Continuous-Time Meta-Learning with Forward Mode Differentiation
- URL: http://arxiv.org/abs/2203.01443v1
- Date: Wed, 2 Mar 2022 22:35:58 GMT
- Title: Continuous-Time Meta-Learning with Forward Mode Differentiation
- Authors: Tristan Deleu, David Kanaa, Leo Feng, Giancarlo Kerg, Yoshua Bengio,
Guillaume Lajoie, Pierre-Luc Bacon
- Abstract summary: We introduce Continuous Meta-Learning (COMLN), a meta-learning algorithm where adaptation follows the dynamics of a gradient vector field.
Treating the learning process as an ODE offers the notable advantage that the length of the trajectory is now continuous.
We show empirically its efficiency in terms of runtime and memory usage, and we illustrate its effectiveness on a range of few-shot image classification problems.
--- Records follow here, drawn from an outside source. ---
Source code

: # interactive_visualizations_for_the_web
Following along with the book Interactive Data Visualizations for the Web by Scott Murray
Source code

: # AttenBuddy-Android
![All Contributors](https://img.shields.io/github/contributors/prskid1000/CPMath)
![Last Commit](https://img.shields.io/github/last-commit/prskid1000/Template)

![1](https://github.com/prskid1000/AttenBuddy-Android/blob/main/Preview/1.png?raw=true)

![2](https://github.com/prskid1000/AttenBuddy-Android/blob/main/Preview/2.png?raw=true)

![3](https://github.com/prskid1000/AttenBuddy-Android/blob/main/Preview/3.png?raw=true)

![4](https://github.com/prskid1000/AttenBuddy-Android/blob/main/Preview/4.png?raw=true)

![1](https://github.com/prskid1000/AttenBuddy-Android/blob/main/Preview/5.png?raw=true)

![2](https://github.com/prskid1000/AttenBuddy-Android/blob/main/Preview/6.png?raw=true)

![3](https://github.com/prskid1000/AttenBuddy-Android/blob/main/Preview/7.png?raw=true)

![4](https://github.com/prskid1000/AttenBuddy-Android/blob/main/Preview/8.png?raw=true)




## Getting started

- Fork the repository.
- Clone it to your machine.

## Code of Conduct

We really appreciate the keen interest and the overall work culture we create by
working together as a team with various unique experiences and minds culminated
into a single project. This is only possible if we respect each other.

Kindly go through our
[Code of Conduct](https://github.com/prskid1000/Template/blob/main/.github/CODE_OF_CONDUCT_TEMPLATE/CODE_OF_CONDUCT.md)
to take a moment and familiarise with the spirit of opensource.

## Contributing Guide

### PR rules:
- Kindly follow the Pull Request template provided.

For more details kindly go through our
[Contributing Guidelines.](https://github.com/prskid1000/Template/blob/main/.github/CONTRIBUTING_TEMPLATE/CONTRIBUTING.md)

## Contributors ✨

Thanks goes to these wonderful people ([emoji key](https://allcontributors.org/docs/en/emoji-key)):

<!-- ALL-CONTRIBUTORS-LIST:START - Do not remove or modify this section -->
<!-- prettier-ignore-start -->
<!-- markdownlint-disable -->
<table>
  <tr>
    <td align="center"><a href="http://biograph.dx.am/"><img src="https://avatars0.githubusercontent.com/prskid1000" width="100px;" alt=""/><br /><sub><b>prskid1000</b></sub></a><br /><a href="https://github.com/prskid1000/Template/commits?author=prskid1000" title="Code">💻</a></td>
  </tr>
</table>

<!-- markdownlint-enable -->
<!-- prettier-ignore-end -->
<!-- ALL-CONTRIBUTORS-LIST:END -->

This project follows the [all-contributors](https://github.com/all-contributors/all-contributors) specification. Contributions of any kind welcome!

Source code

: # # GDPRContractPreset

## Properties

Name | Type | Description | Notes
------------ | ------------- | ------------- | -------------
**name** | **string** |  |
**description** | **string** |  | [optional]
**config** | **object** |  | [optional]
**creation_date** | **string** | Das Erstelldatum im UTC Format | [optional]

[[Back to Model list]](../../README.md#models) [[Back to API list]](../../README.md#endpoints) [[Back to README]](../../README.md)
- Score: 65.26189016950343
- License: http://creativecommons.org/licenses/by/4.0/
- Abstract: Drawing inspiration from gradient-based meta-learning methods with infinitely
small gradient steps, we introduce Continuous-Time Meta-Learning (COMLN), a
meta-learning algorithm where adaptation follows the dynamics of a gradient
vector field. Specifically, representations of the inputs are meta-learned such
that a task-specific linear classifier is obtained as a solution of an ordinary
differential equation (ODE). Treating the learning process as an ODE offers the
notable advantage that the length of the trajectory is now continuous, as
opposed to a fixed and discrete number of gradient steps. As a consequence, we
can optimize the amount of adaptation necessary to solve a new task using
stochastic gradient descent, in addition to learning the initial conditions as
is standard practice in gradient-based meta-learning. Importantly, in order to
compute the exact meta-gradients required for the outer-loop updates, we devise
an efficient algorithm based on forward mode differentiation, whose memory
requirements do not scale with the length of the learning trajectory, thus
allowing longer adaptation in constant memory. We provide analytical guarantees
for the stability of COMLN, we show empirically its efficiency in terms of
runtime and memory usage, and we illustrate its effectiveness on a range of
few-shot image classification problems.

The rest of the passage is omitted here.